The book was written (and meticulously footnoted) by Michael Soffer, a former OPRF teacher, after realizing his students knew little about the Holocaust and nothing about the events of four decades ago. 

Surprisingly, some of the club participants who had lived here at the time — some then, with children in the school — said they had known little about what was going on. Others had known but hadn’t chosen (or hadn’t the time) to be part of the community discussion. And others remained upset all these years later, particularly with what they view as the rise of antisemitism in our nation and even in our friendly village.

Collectively, we were all incensed with Kulle’s comment (never quoted publicly but reportedly given in executive session after his deportation order) that “I feel bad, very bad. I just wished we had won the war.”

Me? In 1982 I was living in suburban New York. Word didn’t reach me about Reinhold Kulle and his beautiful Forest Park garden, and how kind he was to everyone and how he couldn’t possibly have been involved with — or even known about — the mass murders of thousands in the Gross-Rosen slave camp in the 1940s. This despite the fact that he had received two medals for his service.

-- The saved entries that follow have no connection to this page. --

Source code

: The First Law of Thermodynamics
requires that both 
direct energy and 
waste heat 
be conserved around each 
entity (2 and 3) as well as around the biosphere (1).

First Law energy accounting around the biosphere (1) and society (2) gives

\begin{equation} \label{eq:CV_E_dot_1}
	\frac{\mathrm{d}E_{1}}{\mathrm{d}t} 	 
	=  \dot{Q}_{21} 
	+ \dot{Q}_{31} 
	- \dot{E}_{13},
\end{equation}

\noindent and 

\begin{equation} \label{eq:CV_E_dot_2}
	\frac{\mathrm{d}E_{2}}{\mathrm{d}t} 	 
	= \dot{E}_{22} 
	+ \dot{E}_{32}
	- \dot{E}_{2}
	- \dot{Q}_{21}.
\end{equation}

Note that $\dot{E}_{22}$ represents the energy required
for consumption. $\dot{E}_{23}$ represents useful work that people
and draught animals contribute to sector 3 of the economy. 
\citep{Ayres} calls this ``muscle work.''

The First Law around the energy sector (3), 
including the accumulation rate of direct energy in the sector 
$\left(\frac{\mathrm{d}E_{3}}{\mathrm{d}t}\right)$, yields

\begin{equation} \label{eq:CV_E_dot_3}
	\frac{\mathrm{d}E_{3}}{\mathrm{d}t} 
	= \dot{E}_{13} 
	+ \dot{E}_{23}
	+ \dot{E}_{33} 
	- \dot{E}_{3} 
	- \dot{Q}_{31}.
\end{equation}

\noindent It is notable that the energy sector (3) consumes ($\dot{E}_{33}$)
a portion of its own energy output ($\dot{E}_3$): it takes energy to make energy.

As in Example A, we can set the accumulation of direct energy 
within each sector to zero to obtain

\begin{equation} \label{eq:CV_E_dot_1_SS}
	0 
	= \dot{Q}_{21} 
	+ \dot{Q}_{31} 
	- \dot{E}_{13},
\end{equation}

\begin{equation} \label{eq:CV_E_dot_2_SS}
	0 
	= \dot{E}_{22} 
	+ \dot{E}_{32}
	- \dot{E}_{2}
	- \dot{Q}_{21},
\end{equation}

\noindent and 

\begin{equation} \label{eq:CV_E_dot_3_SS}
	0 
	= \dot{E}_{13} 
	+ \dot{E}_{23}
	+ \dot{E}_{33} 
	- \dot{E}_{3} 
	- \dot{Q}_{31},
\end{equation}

The New York Times did not write about the lavish going-away party he was given by school colleagues in 1984 nor the generous retirement package he was secretly awarded (details sealed for 40 years) by school administrators, who declined to take any action against him until the deportation order. (After being deported in 1987 to West Germany, he collected this pension until his death in 2006.)

I wasn’t then a reader of Wednesday Journal, which covered the case regularly. The internet was in its baby stages; social media hadn’t been invented. Today, the internet abounds with thousands of links about Kulle because of the book. What might have happened if social media existed back in 1982?

Here are my takeaways from this book and our discussion. (Yes, 20/20 hindsight.)

•      The school board should have immediately put Kulle on leave when he admitted to having been a Nazi guard. It failed to protect the impressionable teenagers who fell under his spell, who thought they were coming to the aid of an underdog. Some see parallels in how, despite the events of October 2023 and the abduction of Israelis, the Palestinians have become the good guys and the Israelis (think all Jews) the perpetrators.

•      Absent a “smoking gun” — testimony that Kulle had personally shot anyone or seen anyone shot — people refused to believe someone they knew and liked could have done such horrific things. Had people been aware of his regret that the Nazis lost, would that have changed public opinion?

•      Redemption is possible for many things, but there are sins against humanity that are just not forgivable even when committed decades previously or in one’s youth. And no redemption is deserved when Kulle never asked for forgiveness and denied (lied about) his role. 

•      There will always be heroes. There were Oak Parkers who regularly attended Kulle’s court proceedings in solidarity with the Holocaust survivors who testified. As individuals, we need to strive to be a hero by speaking out, seeking out the truth, paying attention.

•      Going forth, education is crucial. We must teach about the Holocaust and slavery and ICE and other atrocities of the past and the present. Otherwise it could happen again.

Donna Greene, an Oak Park resident, is a volunteer editor for Growing Community Media, which publishes Wednesday Journal.